It’s also believed to help lower high blood pressure and it’s high in folate, which helps reduce the risk of neural tube defects during pregnancy.

🤓 TRIVIA FACT: These little green (or white and purple) stalks are actually part of the lily family.

👩🏾‍🍳 Asparagus is especially delicious roasted or steamed (NOT canned or overcooked).

REFERENCE:
HealthLine 

6 servings

Ingredients:

  • 2 lbs. asparagus, or 2 bunches
  • 2 Tbsps avocado oil
  • juice of a fresh lemon
  • 1 tsp flaky sea salt, or to taste
  • 1/2 tsp freshly ground pepper, or to taste
  • 1/2 cup freshly shredded parmesan cheese
  • freshly chopped parsley for garnish

Instructions:

Preheat your oven to 400 degrees f.

Line a large sheet pan with parchment paper.

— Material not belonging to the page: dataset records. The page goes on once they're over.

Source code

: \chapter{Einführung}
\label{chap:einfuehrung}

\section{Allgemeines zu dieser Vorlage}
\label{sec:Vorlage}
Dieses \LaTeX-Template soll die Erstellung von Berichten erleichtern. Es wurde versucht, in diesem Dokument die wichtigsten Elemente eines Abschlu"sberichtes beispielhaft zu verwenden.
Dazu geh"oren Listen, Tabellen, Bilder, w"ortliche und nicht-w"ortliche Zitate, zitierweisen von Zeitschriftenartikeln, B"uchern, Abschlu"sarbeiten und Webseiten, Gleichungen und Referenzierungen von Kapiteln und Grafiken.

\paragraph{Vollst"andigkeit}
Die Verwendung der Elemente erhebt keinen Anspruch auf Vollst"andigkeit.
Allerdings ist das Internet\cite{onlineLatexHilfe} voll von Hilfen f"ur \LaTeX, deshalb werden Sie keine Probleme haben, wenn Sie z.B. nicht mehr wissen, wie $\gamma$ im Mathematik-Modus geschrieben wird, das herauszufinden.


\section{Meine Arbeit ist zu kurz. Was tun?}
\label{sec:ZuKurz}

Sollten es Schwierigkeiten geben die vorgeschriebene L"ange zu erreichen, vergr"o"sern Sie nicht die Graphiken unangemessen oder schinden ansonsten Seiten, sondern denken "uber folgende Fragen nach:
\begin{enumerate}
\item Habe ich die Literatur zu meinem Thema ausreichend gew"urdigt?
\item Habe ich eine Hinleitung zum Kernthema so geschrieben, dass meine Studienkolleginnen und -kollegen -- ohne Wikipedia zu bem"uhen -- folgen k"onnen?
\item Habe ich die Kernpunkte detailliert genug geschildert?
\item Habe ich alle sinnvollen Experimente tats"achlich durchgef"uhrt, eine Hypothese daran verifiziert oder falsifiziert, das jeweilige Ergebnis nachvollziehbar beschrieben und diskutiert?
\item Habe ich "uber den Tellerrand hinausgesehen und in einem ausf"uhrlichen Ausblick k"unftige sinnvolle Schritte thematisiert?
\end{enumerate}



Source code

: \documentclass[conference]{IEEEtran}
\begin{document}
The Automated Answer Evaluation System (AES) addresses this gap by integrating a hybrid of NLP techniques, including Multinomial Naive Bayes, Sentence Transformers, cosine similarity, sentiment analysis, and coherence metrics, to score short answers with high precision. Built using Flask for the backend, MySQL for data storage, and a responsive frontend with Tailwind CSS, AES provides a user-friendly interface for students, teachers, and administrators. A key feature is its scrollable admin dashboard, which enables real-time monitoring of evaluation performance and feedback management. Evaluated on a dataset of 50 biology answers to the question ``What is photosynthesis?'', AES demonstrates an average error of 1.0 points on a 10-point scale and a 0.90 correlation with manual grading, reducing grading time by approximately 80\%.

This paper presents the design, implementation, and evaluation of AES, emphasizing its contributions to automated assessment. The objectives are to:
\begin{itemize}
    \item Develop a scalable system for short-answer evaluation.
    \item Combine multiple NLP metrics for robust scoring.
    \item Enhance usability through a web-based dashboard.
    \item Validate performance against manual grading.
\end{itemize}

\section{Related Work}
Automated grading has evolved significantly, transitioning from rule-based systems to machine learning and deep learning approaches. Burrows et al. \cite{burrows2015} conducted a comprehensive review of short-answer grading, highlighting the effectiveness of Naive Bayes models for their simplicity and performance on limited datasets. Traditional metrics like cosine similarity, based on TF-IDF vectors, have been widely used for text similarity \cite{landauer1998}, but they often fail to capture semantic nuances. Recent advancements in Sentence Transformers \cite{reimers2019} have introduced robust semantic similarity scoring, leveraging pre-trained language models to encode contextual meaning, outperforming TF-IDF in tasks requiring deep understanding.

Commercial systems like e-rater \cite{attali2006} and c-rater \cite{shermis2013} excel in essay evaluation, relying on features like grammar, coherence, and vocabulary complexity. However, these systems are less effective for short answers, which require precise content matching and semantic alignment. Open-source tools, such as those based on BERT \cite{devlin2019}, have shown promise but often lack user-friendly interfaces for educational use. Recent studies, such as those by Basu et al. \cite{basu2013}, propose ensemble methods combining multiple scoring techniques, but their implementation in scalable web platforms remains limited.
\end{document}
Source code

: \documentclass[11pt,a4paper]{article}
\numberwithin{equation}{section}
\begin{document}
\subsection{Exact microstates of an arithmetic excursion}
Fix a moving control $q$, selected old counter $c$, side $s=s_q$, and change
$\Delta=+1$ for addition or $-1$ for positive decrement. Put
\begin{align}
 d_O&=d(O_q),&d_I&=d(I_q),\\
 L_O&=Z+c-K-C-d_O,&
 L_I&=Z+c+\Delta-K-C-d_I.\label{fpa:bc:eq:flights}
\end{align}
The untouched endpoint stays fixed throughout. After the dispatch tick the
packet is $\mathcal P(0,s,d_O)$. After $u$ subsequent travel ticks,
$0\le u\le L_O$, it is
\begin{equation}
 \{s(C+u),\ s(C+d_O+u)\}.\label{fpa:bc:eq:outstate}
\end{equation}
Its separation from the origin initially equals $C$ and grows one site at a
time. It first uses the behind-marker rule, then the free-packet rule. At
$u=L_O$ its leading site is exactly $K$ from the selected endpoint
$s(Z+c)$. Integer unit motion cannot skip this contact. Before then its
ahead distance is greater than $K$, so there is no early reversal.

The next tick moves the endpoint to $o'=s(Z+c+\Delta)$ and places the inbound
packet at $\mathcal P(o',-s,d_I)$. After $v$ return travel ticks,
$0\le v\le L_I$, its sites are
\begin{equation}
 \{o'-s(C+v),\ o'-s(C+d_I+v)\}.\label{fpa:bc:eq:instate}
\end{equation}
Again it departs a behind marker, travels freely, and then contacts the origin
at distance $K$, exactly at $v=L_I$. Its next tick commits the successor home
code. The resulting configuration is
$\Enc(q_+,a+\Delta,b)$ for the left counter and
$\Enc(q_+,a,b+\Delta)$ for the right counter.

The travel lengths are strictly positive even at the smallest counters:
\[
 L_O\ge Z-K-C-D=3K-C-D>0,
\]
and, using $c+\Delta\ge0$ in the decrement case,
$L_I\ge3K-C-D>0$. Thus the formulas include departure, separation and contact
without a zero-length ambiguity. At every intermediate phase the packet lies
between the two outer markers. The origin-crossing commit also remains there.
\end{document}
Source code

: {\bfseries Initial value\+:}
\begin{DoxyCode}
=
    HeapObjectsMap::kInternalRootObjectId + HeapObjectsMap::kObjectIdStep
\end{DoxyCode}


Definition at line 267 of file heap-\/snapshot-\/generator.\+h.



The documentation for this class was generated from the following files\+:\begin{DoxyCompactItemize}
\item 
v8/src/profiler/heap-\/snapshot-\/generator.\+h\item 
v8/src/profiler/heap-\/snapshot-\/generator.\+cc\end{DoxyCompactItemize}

Snap off the ends of your asparagus or cut about 1 inch off the ends then place them on your prepared baking sheet.


Drizzle with the oil and lemon juice, then toss to evenly coat well.


Roast for 6-8 minutes. Remove from the oven and set it to BROIL.


Sprinkle the asparagus with your freshly shredded parmesan cheese, flaky salt, and freshly ground black pepper to taste.


Broil for just 2 minutes until nicely melted.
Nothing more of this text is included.